Top law enforcement officers said they had been unaware the proposal never was submitted and took full responsibility for the missed opportunity.
"I should have been more on top of this," said Modesto Police Chief Roy Wasden. "I thought we had a grant application in. There just wasn't the information flow that I needed, and that's my responsibility."
The mix-up stemmed from the fact that none of the cities in Stanislaus County would take financial responsibility to manage the grant. Wasden said he believed the application could be submitted without specifying the responsible agency, also known as the fiduciary.
"I should have pressed the issue. I got at least one e-mail that said we had been unable to identify a fiduciary. I thought we could go ahead and apply without it," he said.
He said he learned early last week the application had not been submitted and that it would have needed a fiduciary to turn it in. Had he known this, he said, "I would have said, 'Put down Modesto and I'll arm wrestle my finance department.' "
On Monday, Gov. Schwarzenegger's office announced that 18 cities and 13 community organizations would receive $16.5 million for gang prevention and intervention, as well as job training and education programs for youth at risk of joining gangs.
Schwarzenegger identified Stanislaus County last May as a "High Intensity Gang Area" because of the number of gang- related homicides per resident.

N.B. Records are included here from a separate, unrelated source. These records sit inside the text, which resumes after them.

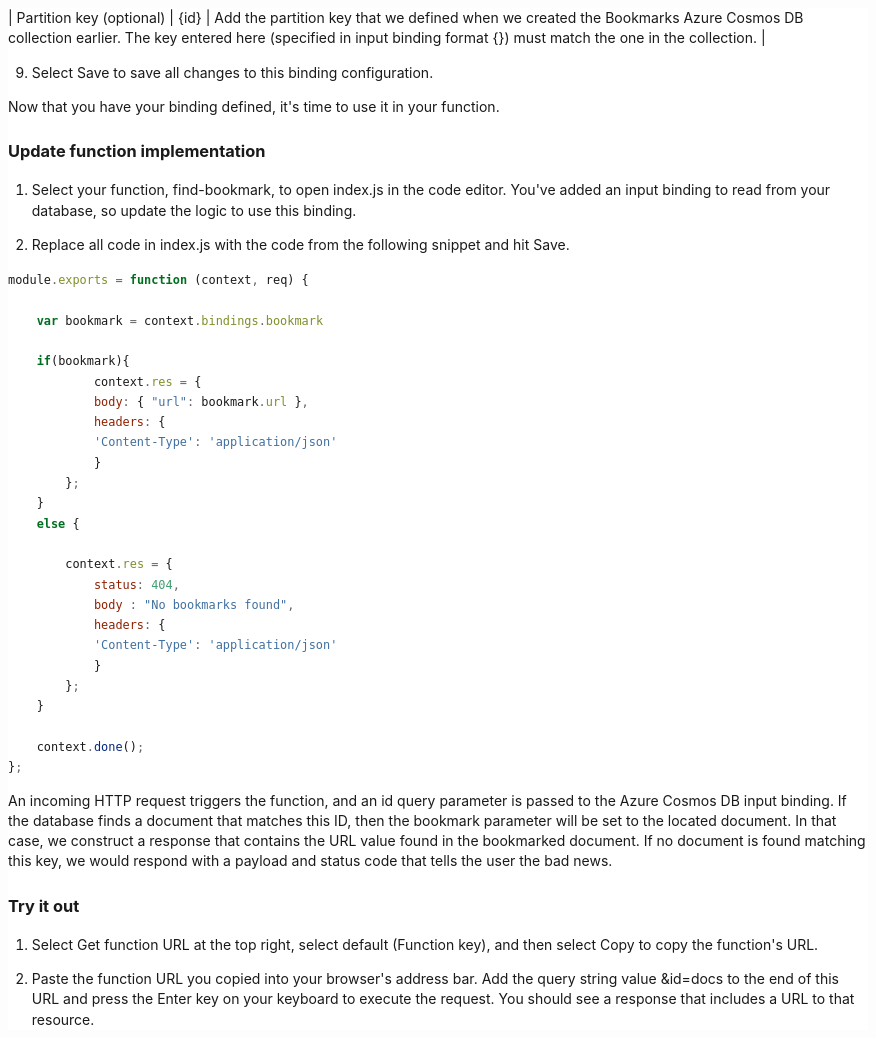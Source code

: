 | Partition key (optional) | {id}             | Add the partition key that we defined when we created the Bookmarks Azure Cosmos DB collection earlier. The key entered here (specified in input binding format {<key>}) must match the one in the collection.                                                                                                                                                                                                                                                                   |

9. Select Save to save all changes to this binding configuration.

Now that you have your binding defined, it's time to use it in your function.

### Update function implementation

1. Select your function, find-bookmark, to open index.js in the code editor. You've added an input binding to read from your database, so update the logic to use this binding.

2. Replace all code in index.js with the code from the following snippet and hit Save.

```Javascript
module.exports = function (context, req) {

    var bookmark = context.bindings.bookmark

    if(bookmark){
            context.res = {
            body: { "url": bookmark.url },
            headers: {
            'Content-Type': 'application/json'
            }
        };
    }
    else {

        context.res = {
            status: 404,
            body : "No bookmarks found",
            headers: {
            'Content-Type': 'application/json'
            }
        };
    }

    context.done();
};
```

An incoming HTTP request triggers the function, and an id query parameter is passed to the Azure Cosmos DB input binding. If the database finds a document that matches this ID, then the bookmark parameter will be set to the located document. In that case, we construct a response that contains the URL value found in the bookmarked document. If no document is found matching this key, we would respond with a payload and status code that tells the user the bad news.

### Try it out

1. Select Get function URL at the top right, select default (Function key), and then select Copy to copy the function's URL.

2. Paste the function URL you copied into your browser's address bar. Add the query string value &id=docs to the end of this URL and press the Enter key on your keyboard to execute the request. You should see a response that includes a URL to that resource.
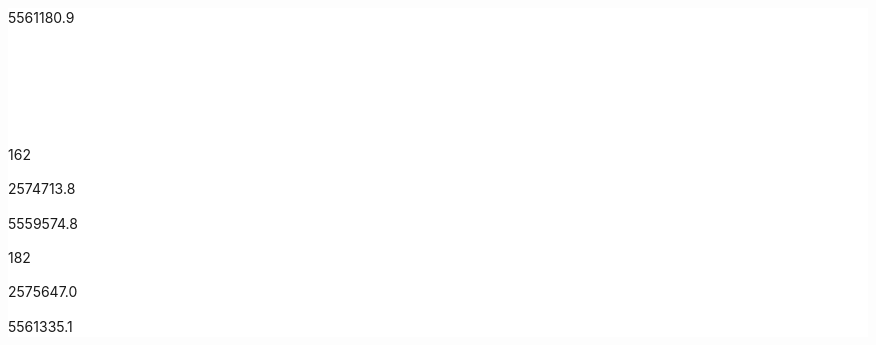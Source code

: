 </td>

<td style align="center">

5561180.9

</td>

<td style align="center">

 

</td>

<td style align="center">

 

</td>

<td style align="center">

 

</td>

</tr>

<tr>

<td style align="center">

162

</td>

<td style align="center">

2574713.8

</td>

<td style align="center">

5559574.8

</td>

<td style align="center">

182

</td>

<td style align="center">

2575647.0

</td>

<td style align="center">

5561335.1

</td>

<td style align="center">
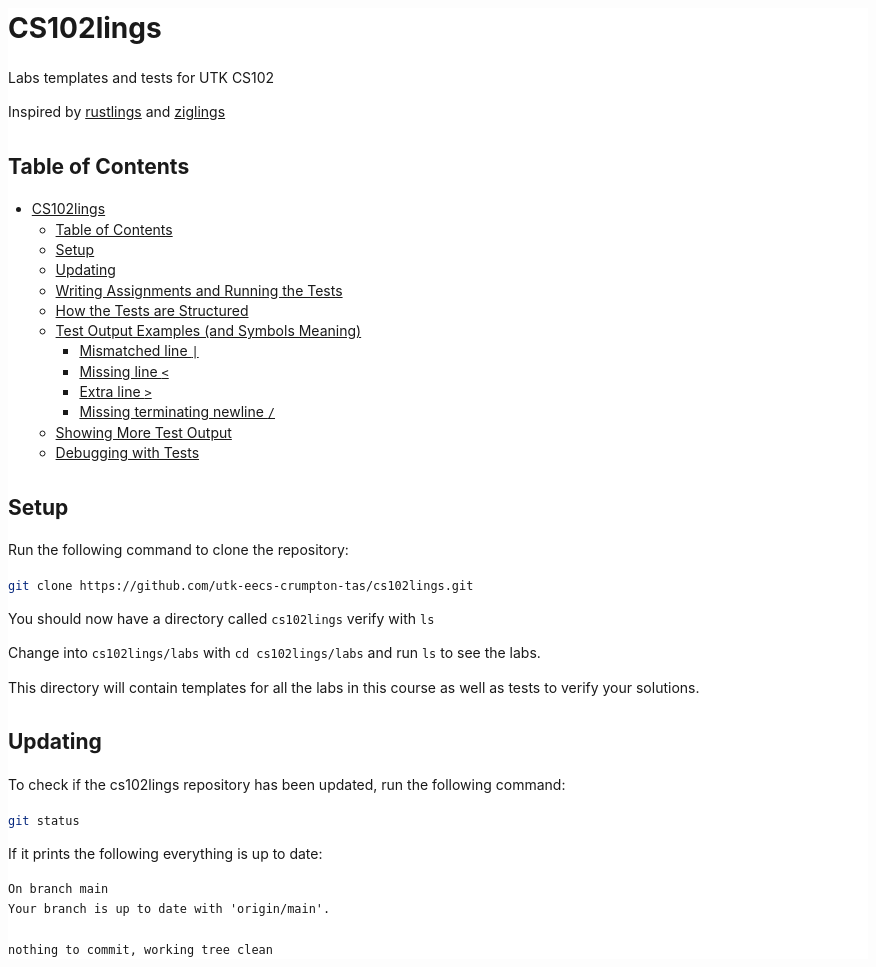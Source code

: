 # CS102lings

Labs templates and tests for UTK CS102

Inspired by [rustlings](https://github.com/rust-lang/rustlings) and [ziglings](https://github.com/ratfactor/ziglings)

## Table of Contents

- [CS102lings](#cs102lings)
  - [Table of Contents](#table-of-contents)
  - [Setup](#setup)
  - [Updating](#updating)
  - [Writing Assignments and Running the Tests](#writing-assignments-and-running-the-tests)
  - [How the Tests are Structured](#how-the-tests-are-structured)
  - [Test Output Examples (and Symbols Meaning)](#test-output-examples-and-symbols-meaning)
    - [Mismatched line `|`](#mismatched-line-)
    - [Missing line `<`](#missing-line-)
    - [Extra line `>`](#extra-line-)
    - [Missing terminating newline `/`](#missing-terminating-newline-)
  - [Showing More Test Output](#showing-more-test-output)
  - [Debugging with Tests](#debugging-with-tests)

## Setup

Run the following command to clone the repository:

```bash
git clone https://github.com/utk-eecs-crumpton-tas/cs102lings.git
```

You should now have a directory called `cs102lings` verify with `ls`

Change into `cs102lings/labs` with `cd cs102lings/labs` and run `ls` to see the labs.

This directory will contain templates for all the labs in this course as well as tests to verify your solutions.

## Updating

To check if the cs102lings repository has been updated, run the following command:

```bash
git status
```

If it prints the following everything is up to date:

```txt
On branch main
Your branch is up to date with 'origin/main'.

nothing to commit, working tree clean
```
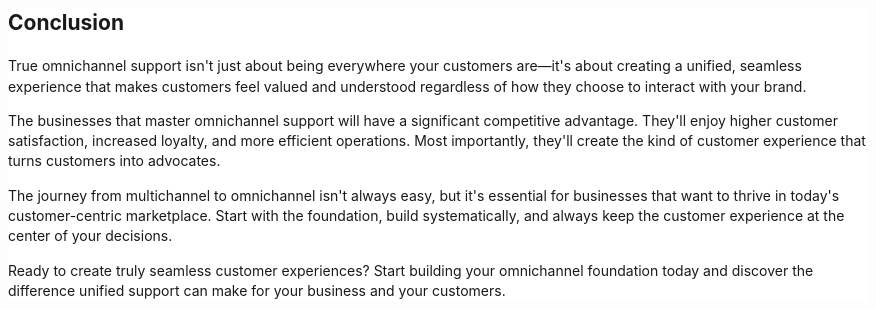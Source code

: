 ## Conclusion

True omnichannel support isn't just about being everywhere your customers are—it's about creating a unified, seamless experience that makes customers feel valued and understood regardless of how they choose to interact with your brand.

The businesses that master omnichannel support will have a significant competitive advantage. They'll enjoy higher customer satisfaction, increased loyalty, and more efficient operations. Most importantly, they'll create the kind of customer experience that turns customers into advocates.

The journey from multichannel to omnichannel isn't always easy, but it's essential for businesses that want to thrive in today's customer-centric marketplace. Start with the foundation, build systematically, and always keep the customer experience at the center of your decisions.

Ready to create truly seamless customer experiences? Start building your omnichannel foundation today and discover the difference unified support can make for your business and your customers.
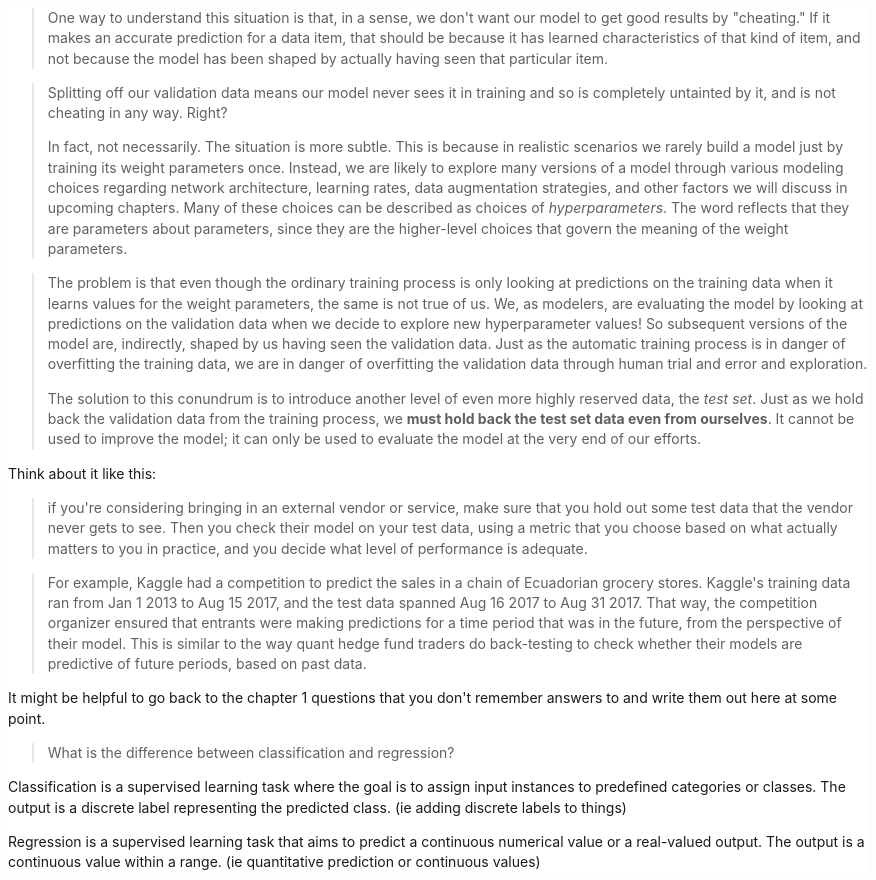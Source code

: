 > One way to understand this situation is that, in a sense, we don't want our model to get good results by "cheating." If it makes an accurate prediction for a data item, that should be because it has learned characteristics of that kind of item, and not because the model has been shaped by actually having seen that particular item.

> Splitting off our validation data means our model never sees it in training and so is completely untainted by it, and is not cheating in any way. Right?
>
> In fact, not necessarily. The situation is more subtle. This is because in realistic scenarios we rarely build a model just by training its weight parameters once. Instead, we are likely to explore many versions of a model through various modeling choices regarding network architecture, learning rates, data augmentation strategies, and other factors we will discuss in upcoming chapters. Many of these choices can be described as choices of _hyperparameters_. The word reflects that they are parameters about parameters, since they are the higher-level choices that govern the meaning of the weight parameters.

> The problem is that even though the ordinary training process is only looking at predictions on the training data when it learns values for the weight parameters, the same is not true of us. We, as modelers, are evaluating the model by looking at predictions on the validation data when we decide to explore new hyperparameter values! So subsequent versions of the model are, indirectly, shaped by us having seen the validation data. Just as the automatic training process is in danger of overfitting the training data, we are in danger of overfitting the validation data through human trial and error and exploration.
>
> The solution to this conundrum is to introduce another level of even more highly reserved data, the _test set_. Just as we hold back the validation data from the training process, we **must hold back the test set data even from ourselves**. It cannot be used to improve the model; it can only be used to evaluate the model at the very end of our efforts.

Think about it like this:

> if you're considering bringing in an external vendor or service, make sure that you hold out some test data that the vendor never gets to see. Then you check their model on your test data, using a metric that you choose based on what actually matters to you in practice, and you decide what level of performance is adequate.

> For example, Kaggle had a competition to predict the sales in a chain of Ecuadorian grocery stores. Kaggle's training data ran from Jan 1 2013 to Aug 15 2017, and the test data spanned Aug 16 2017 to Aug 31 2017. That way, the competition organizer ensured that entrants were making predictions for a time period that was in the future, from the perspective of their model. This is similar to the way quant hedge fund traders do back-testing to check whether their models are predictive of future periods, based on past data.

It might be helpful to go back to the chapter 1 questions that you don't remember answers to and write them out here at some point.

> What is the difference between classification and regression?

Classification is a supervised learning task where the goal is to assign input instances to predefined categories or classes. The output is a discrete label representing the predicted class. (ie adding discrete labels to things)

Regression is a supervised learning task that aims to predict a continuous numerical value or a real-valued output. The output is a continuous value within a range. (ie quantitative prediction or continuous values)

Gang membership in the county has increased during the past five years, especially within Latino gangs, according to a Mo- desto Police presentation from November about the importance of applying for the grant.
Local law enforcement agencies have documented 49 gangs and nearly 4,000 gang members and associates, though some experts say that number could be as high as 7,000. About 85 percent of gang members are La- tino.
Stanislaus was one of two counties in the San Joaquin Valley that failed to receive state grant money aimed at combating the growth of gangs. An application from Kings County was unsuccessful.
Cities and organizations in Fresno County will receive $1,510,880; Merced County, $494,996; and a Stockton group, $400,000.
First year for grants
This is the first year for payouts from the California Gang Reduction, Intervention and Prevention initiative, said Paul Seave, the state gang policy director. The effort was announced last May.
Planning for the grant application in Stanislaus County took place through late fall and early winter, Wasden said.
"In December, we were doing just a ton of the work," he said.
Two grant applications were prepared by agencies in Stanislaus County. Both applications referred to a single campaign, called Sin Colores (Without Colors). The campaign was aimed at discouraging youth from joining gangs and teaching parents how to watch for danger signs.
The law enforcement application was supposed to come from the Central Valley Gang Impact Taskforce, an alliance of local, federal and state agencies that exchange intelligence and keep tabs on gang members on parole or probation. Modesto Police Sgt. Rick Armendariz supervises the alliance. This proposal outlined staffing needs, information analysis resources and money for overtime related to enforcement, Wasden said. It never was submitted.
The other application, turned in by the Hispanic Leadership Council, described the creation of a film, comic book and grass-roots community collaboration that would target Latino families.
"We really felt it was a solid grant application," said one of the proposal's creators, Virginia Madueño, a city councilwoman in Riverbank.
"One of the core issues was how do we get parents to not only get more knowledge but to get involved? It's a community-based approach," she said.
Seave, the gang policy director, could not talk about why the HLC application was not approved, but he stressed that the process was competitive. Of 46 cities that applied, 18 were funded. Of 94 community organizations, just 13 were selected.
Seave said the governor's proposed budget for next year includes the same amount of money for gang reduction, so cities and agencies will be able to apply again for state assistance.
Though the HLC proposal did not receive funding this time around, Madueño said, she will work with organizers and law enforcement leaders to find money for the campaign.
"I can tell you we're not going to quit," she said. "We will get this campaign up and running."